Problem statement » Below are some records. Say in a single number how many of their lines include the word "subsection".
====== Available records ======
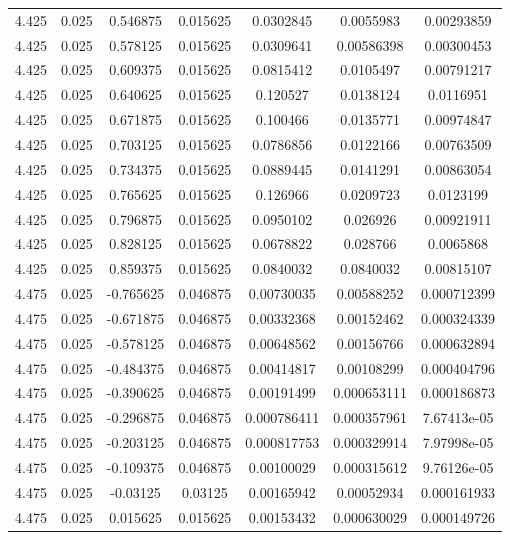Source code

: \begin{table}[bh]
\begin{center}
{\begin{tabular}{ccccccc}
4.425	 & 0.025 & 	0.546875	 & 0.015625	 & 0.0302845	 & 0.0055983	 & 0.00293859 \\ 
4.425	 & 0.025 & 	0.578125	 & 0.015625	 & 0.0309641	 & 0.00586398	 & 0.00300453 \\ 
4.425	 & 0.025 & 	0.609375	 & 0.015625	 & 0.0815412	 & 0.0105497	 & 0.00791217 \\ 
4.425	 & 0.025 & 	0.640625	 & 0.015625	 & 0.120527	 & 0.0138124	 & 0.0116951 \\ 
4.425	 & 0.025 & 	0.671875	 & 0.015625	 & 0.100466	 & 0.0135771	 & 0.00974847 \\ 
4.425	 & 0.025 & 	0.703125	 & 0.015625	 & 0.0786856	 & 0.0122166	 & 0.00763509 \\ 
4.425	 & 0.025 & 	0.734375	 & 0.015625	 & 0.0889445	 & 0.0141291	 & 0.00863054 \\ 
4.425	 & 0.025 & 	0.765625	 & 0.015625	 & 0.126966	 & 0.0209723	 & 0.0123199 \\ 
4.425	 & 0.025 & 	0.796875	 & 0.015625	 & 0.0950102	 & 0.026926	 & 0.00921911 \\ 
4.425	 & 0.025 & 	0.828125	 & 0.015625	 & 0.0678822	 & 0.028766	 & 0.0065868 \\ 
4.425	 & 0.025 & 	0.859375	 & 0.015625	 & 0.0840032	 & 0.0840032	 & 0.00815107 \\ 
4.475	 & 0.025 & 	-0.765625	 & 0.046875	 & 0.00730035	 & 0.00588252	 & 0.000712399 \\ 
4.475	 & 0.025 & 	-0.671875	 & 0.046875	 & 0.00332368	 & 0.00152462	 & 0.000324339 \\ 
4.475	 & 0.025 & 	-0.578125	 & 0.046875	 & 0.00648562	 & 0.00156766	 & 0.000632894 \\ 
4.475	 & 0.025 & 	-0.484375	 & 0.046875	 & 0.00414817	 & 0.00108299	 & 0.000404796 \\ 
4.475	 & 0.025 & 	-0.390625	 & 0.046875	 & 0.00191499	 & 0.000653111	 & 0.000186873 \\ 
4.475	 & 0.025 & 	-0.296875	 & 0.046875	 & 0.000786411	 & 0.000357961	 & 7.67413e-05 \\ 
4.475	 & 0.025 & 	-0.203125	 & 0.046875	 & 0.000817753	 & 0.000329914	 & 7.97998e-05 \\ 
4.475	 & 0.025 & 	-0.109375	 & 0.046875	 & 0.00100029	 & 0.000315612	 & 9.76126e-05 \\ 
4.475	 & 0.025 & 	-0.03125	 & 0.03125	 & 0.00165942	 & 0.00052934	 & 0.000161933 \\ 
4.475	 & 0.025 & 	0.015625	 & 0.015625	 & 0.00153432	 & 0.000630029	 & 0.000149726 \\ 

\end{tabular}}
\end{center}
\end{table}
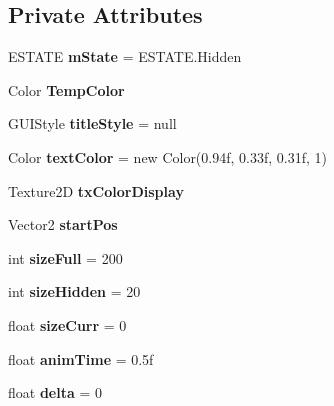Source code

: \subsection*{Private Attributes}
\begin{DoxyCompactItemize}
\item 
\mbox{\label{class_color_picker_controller_a0c90d1b592b804db1982912bfe2615c8}} 
E\+S\+T\+A\+TE {\bfseries m\+State} = E\+S\+T\+A\+T\+E.\+Hidden
\item 
\mbox{\label{class_color_picker_controller_a49b79b52d3ffc4421a7778973eff4580}} 
Color {\bfseries Temp\+Color}
\item 
\mbox{\label{class_color_picker_controller_a658ac3e9ca673c2fa05886cc75414e45}} 
G\+U\+I\+Style {\bfseries title\+Style} = null
\item 
\mbox{\label{class_color_picker_controller_ab55c58211ad18fbe903d9465655ccc82}} 
Color {\bfseries text\+Color} = new Color(0.\+94f, 0.\+33f, 0.\+31f, 1)
\item 
\mbox{\label{class_color_picker_controller_a4ae48cfda522b72096ba90c4b3a0b7fc}} 
Texture2D {\bfseries tx\+Color\+Display}
\item 
\mbox{\label{class_color_picker_controller_a99f0cbaf66c5e8e5b97ea441a2c23a40}} 
Vector2 {\bfseries start\+Pos}
\item 
\mbox{\label{class_color_picker_controller_aefe25331805a8160067fab11f9f53ba4}} 
int {\bfseries size\+Full} = 200
\item 
\mbox{\label{class_color_picker_controller_a21972003f75ee7edff4bdce32687a45e}} 
int {\bfseries size\+Hidden} = 20
\item 
\mbox{\label{class_color_picker_controller_a65a5588da5ac9a4fe42f5f414b122d21}} 
float {\bfseries size\+Curr} = 0
\item 
\mbox{\label{class_color_picker_controller_aa15c2f9055d62dc7dbe553369fde9079}} 
float {\bfseries anim\+Time} = 0.\+5f
\item 
\mbox{\label{class_color_picker_controller_aa91cd33a05a29fd00546de8483246ed0}} 
float {\bfseries delta} = 0
\end{DoxyCompactItemize}
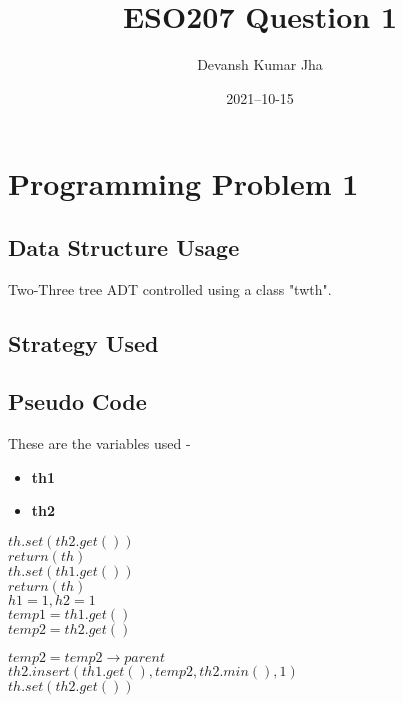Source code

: \documentclass[20pt]{article}
\title{ESO207 Question 1}
\author{Devansh Kumar Jha}
\date{2021–10-15}
\begin{document}
\maketitle


\section{Programming Problem 1}

\subsection{Data Structure Usage}
Two-Three tree ADT controlled using a class "twth".

\subsection{Strategy Used}

\subsection{Pseudo Code}
These are the variables used - 
\begin{itemize}
\item \textbf{th1}
\item \textbf{th2}
\end{itemize}
\begin{algorithm}

    
     {
        $th.set(th2.get())$ \\
        $return (th)$ \\
    }
     {
        $th.set(th1.get())$ \\
        $return (th)$ \\
    }
    $h1=1,h2=1$ \\
    $temp1=th1.get()$ \\
    $temp2=th2.get()$
     {
    
     {
         {
        $temp2=temp2 \rightarrow parent$ \\
        $th2.insert(th1.get(),temp2,th2.min(),1)$ \\
        $th.set(th2.get())$
        }
    }
     }
\end{algorithm}
\end{document}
======
Answer section » 4